O jornal The Washington Post destacou o caso da matéria “14 People Making The Best Of Bad Situations” (14 pessoas fazendo o melhor em situações ruins),publicada no meio das informações jornalísticas, mas que na verdade foi encomendada pela Volkswagen para promover o slogan “Entre e Fique Feliz” (Get In, Get Happy) do seu novo Beetle. O nome da montadora aparece apenas num discreto selinho no início da matéria, sem qualquer indicação de que seja um texto produzido por publicitários.
A publicidade-camaleão é mais um desafio a ser enfrentado pelos profissionais no ambiente online porque a tendência entre os consumidores é culpar os jornalistas quando descobrem que acabaram de ler um anúncio em vez de uma notícia ou uma reportagem. O problema é que, segundo The Washington Post,90% dos leitores não percebem o engodo.

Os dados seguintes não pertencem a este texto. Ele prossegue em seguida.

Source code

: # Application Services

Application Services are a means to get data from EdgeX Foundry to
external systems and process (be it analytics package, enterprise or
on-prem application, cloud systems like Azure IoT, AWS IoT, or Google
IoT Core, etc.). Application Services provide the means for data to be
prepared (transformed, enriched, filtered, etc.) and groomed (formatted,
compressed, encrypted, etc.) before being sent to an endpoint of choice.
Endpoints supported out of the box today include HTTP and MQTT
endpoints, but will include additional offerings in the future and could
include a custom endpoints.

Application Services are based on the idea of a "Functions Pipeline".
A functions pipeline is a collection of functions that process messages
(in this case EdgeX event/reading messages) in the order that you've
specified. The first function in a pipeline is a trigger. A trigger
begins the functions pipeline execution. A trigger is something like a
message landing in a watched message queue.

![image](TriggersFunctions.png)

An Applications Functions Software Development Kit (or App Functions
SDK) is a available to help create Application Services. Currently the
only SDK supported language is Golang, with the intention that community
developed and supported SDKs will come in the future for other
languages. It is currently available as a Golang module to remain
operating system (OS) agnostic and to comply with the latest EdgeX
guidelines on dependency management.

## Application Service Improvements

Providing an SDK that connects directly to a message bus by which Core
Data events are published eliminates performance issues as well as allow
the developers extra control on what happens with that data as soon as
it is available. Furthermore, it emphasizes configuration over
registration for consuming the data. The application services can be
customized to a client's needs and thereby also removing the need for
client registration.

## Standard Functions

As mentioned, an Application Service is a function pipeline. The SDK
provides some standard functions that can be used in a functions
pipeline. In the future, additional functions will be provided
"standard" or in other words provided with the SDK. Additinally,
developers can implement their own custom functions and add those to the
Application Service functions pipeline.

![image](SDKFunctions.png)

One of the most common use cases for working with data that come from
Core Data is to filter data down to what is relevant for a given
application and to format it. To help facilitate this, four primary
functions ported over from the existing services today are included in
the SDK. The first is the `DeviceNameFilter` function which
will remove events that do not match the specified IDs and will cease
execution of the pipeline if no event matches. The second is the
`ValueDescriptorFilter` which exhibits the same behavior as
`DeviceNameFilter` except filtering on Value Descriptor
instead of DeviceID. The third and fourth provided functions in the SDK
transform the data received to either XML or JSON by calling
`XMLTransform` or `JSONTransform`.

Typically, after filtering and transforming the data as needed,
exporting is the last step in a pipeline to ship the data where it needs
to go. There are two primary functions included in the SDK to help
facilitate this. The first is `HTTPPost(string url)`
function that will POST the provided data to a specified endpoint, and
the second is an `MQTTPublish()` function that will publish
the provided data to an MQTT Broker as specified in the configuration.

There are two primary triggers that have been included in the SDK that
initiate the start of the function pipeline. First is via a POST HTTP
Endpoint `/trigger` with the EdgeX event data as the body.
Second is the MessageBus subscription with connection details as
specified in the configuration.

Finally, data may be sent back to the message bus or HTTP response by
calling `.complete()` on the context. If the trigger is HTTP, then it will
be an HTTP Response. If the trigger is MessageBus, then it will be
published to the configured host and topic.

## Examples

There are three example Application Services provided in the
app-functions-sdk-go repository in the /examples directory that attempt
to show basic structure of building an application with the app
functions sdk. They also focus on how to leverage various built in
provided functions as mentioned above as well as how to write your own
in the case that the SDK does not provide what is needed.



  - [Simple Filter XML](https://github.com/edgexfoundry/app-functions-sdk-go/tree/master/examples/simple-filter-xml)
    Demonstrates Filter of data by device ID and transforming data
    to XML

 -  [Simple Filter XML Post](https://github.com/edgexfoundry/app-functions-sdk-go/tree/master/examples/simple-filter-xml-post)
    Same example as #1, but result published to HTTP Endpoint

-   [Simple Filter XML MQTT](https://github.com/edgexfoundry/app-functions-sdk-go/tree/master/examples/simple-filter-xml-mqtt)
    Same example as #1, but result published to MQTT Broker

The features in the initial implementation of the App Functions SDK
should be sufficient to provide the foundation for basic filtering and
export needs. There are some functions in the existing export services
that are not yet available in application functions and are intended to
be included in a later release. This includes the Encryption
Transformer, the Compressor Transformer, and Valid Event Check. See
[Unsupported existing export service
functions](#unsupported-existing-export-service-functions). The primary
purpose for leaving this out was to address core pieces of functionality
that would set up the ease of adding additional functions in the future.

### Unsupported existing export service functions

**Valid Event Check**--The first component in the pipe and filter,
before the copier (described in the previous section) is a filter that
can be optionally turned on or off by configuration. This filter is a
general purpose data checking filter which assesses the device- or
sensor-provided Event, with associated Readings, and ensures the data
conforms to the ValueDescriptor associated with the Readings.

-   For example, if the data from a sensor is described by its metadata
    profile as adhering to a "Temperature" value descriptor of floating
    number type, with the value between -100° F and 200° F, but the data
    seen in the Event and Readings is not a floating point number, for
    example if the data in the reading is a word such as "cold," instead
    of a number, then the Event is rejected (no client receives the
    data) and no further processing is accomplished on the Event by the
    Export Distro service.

A técnica do anúncio disfarçado tende a crescer porque a concorrência entre as agências de publicidade na internet está se tornando feroz por dois motivos:
1. Como o preço do anúncio online é muito mais barato que o do impresso ou na TV, as agências têm que produzir muito para sobreviver no mercado. Isto significa que a necessidade de diferenciação é uma questão de vida ou morte;
2. A crise dos jornais, revistas e emissoras de TV aberta reduziu drasticamente os seus orçamentos publicitários, fenômeno que é causa e efeito da migração das agências para a internet.
Se, por conta da avalancha informativa na internet, os profissionais e os praticantes do jornalismo já tinham muita dificuldade para separar o boato e a informação falsa da notícia verdadeira, agora ambos são obrigados a colocar sob suspeita até mesmo o material redigido ou filmado conforme os manuais de jornalismo. O preço de equívocos é alto porque compromete a credibilidade, hoje talvez o item mais difícil de ser alcançado e também o mais valorizado na imprensa e na internet. Um profissional pode lutar a vida inteira para conquistar a confiança do público, mas perde tudo instantaneamente caso cometer um erro ou equivoco, mesmo involuntário.
Infelizmente não há hoje nenhum antídoto eficiente contra o anúncio camaleão. A melhor alternativa seria um acordo entre jornalistas e publicitários para banir a prática, mas nas condições atuais do mercado publicitário e diante da guerra por anúncios entre os sites da internet, a tentação para “olhar para o outro lado” será forte demais para ser ignorada.